Kotzwara (c. 1750 – 1791) was something of a jack of all trades, he reputedly played viola, double bass, piano, violin, cello, oboe, flute, bassoon and cittern (List taken from his Grove Article). If that wasn’t enough he also composed his own music and forged compositions by other famous composers of the day, which he then flogged to publishers. Although originally from Bohemia, he moved to London and in the last quarter of the eighteenth century began to carve a successful compositional career in writing music for amateurs.

His most successful composition The Battle of Prague (1788) is extremely incidental and is littered with explanatory descriptions helping the performer/listeners follow the technical progress of the battle; it also includes the National Anthem. There are two performances on youtube if you’re interested, neither are very good in terms of sound quality or playing, but then neither is the music really! I guess it was very fashionable in his time.

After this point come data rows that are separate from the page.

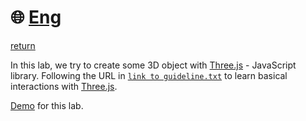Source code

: # :globe_with_meridians: [Eng](./README-vi.md)
[return](../lab_02/)

In this lab, we try to create some 3D object with [Three.js](https://threejs.org/) - JavaScript library.
Following the URL in [`link to guideline.txt`](link%20to%20guideline.txt) to learn basical interactions with [Three.js](https://threejs.org/).

[Demo](https://raw.githack.com/MysteryRune/CS105-Computer_Graphics/main/progress/lab_02/index.html) for this lab.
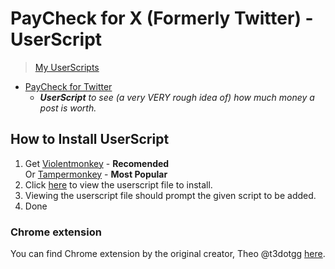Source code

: # PayCheck for X (Formerly Twitter) - UserScript
> [My UserScripts](https://yungsamd17.github.io/UserScripts)



- [PayCheck for Twitter](https://github.com/yungsamd17/paycheck-userscript/raw/main/userscript/paycheck-for-twitter.user.js)
    - _**UserScript** to see (a very VERY rough idea of) how much money a post is worth._

## How to Install UserScript

1. Get [Violentmonkey](https://violentmonkey.github.io) - **Recomended**<br>
    Or [Tampermonkey](https://www.tampermonkey.net) - **Most Popular**
2. Click [here](https://github.com/yungsamd17/paycheck-userscript/raw/main/userscript/paycheck-for-twitter.user.js) to view the userscript file to install.
3. Viewing the userscript file should prompt the given script to be added.
4. Done

### Chrome extension
You can find Chrome extension by the original creator, Theo @t3dotgg 
[here](https://chrome.google.com/webstore/detail/paycheck-for-twitter/ldgffedhocinnolmaaecnppdfmmofilp).
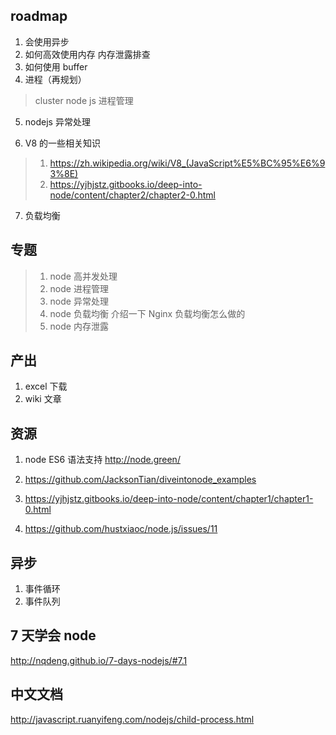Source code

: ## roadmap 
1. 会使用异步
2. 如何高效使用内存  内存泄露排查
3. 如何使用 buffer 
4. 进程（再规划）
> cluster 
> node js 进程管理

5. nodejs 异常处理


6. V8 的一些相关知识
> 1. https://zh.wikipedia.org/wiki/V8_(JavaScript%E5%BC%95%E6%93%8E)
> 2. https://yjhjstz.gitbooks.io/deep-into-node/content/chapter2/chapter2-0.html

7.  负载均衡
## 专题
> 1. node 高并发处理
> 2. node 进程管理
> 3. node 异常处理
> 4. node 负载均衡 介绍一下 Nginx 负载均衡怎么做的
> 5. node 内存泄露

## 产出
1. excel 下载
2. wiki 文章



## 资源
1. node ES6 语法支持 http://node.green/
2. https://github.com/JacksonTian/diveintonode_examples

3. https://yjhjstz.gitbooks.io/deep-into-node/content/chapter1/chapter1-0.html
4. https://github.com/hustxiaoc/node.js/issues/11

## 异步
1. 事件循环
2. 事件队列

## 7 天学会 node 
http://nqdeng.github.io/7-days-nodejs/#7.1

## 中文文档 
http://javascript.ruanyifeng.com/nodejs/child-process.html
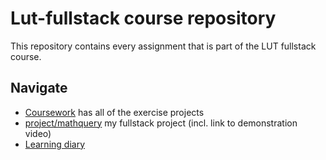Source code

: # Lut-fullstack course repository
This repository contains every assignment that is part of the LUT fullstack course.
## Navigate
- [Coursework](./coursework) has all of the exercise projects
- [project/mathquery](./project/mathquery) my fullstack project (incl. link to demonstration video)
- [Learning diary](./Learning_diary.pdf)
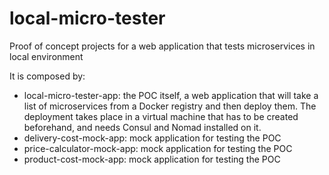 # local-micro-tester
Proof of concept projects for a web application that tests microservices in local environment

It is composed by:

- local-micro-tester-app: the POC itself, a web application that will take a list of microservices from a Docker registry and then deploy them. The deployment takes place in a virtual machine that has to be created beforehand, and needs Consul and Nomad installed on it.
- delivery-cost-mock-app: mock application for testing the POC
- price-calculator-mock-app: mock application for testing the POC
- product-cost-mock-app: mock application for testing the POC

Kotzwara’s personal life is in fact more interesting than his music. He had very peculiar sexual habits and was known to visit brothels. After dining with a prostitute by the name of Susanna Hill, he asked her to cut off his testicles but she refused and instead tied a rope around his neck and attached it to the door and had sex with him whilst asphyxiating him in a spurt of auto-erotic pleasure, which was the first ever recorded case of auto-eroticism. However, when she had finished having intercourse with him she found that he had suffocated and died. Hill was later tried and acquitted for his murder.

It’s characters like Kotzwara that make music history all the more enjoyable.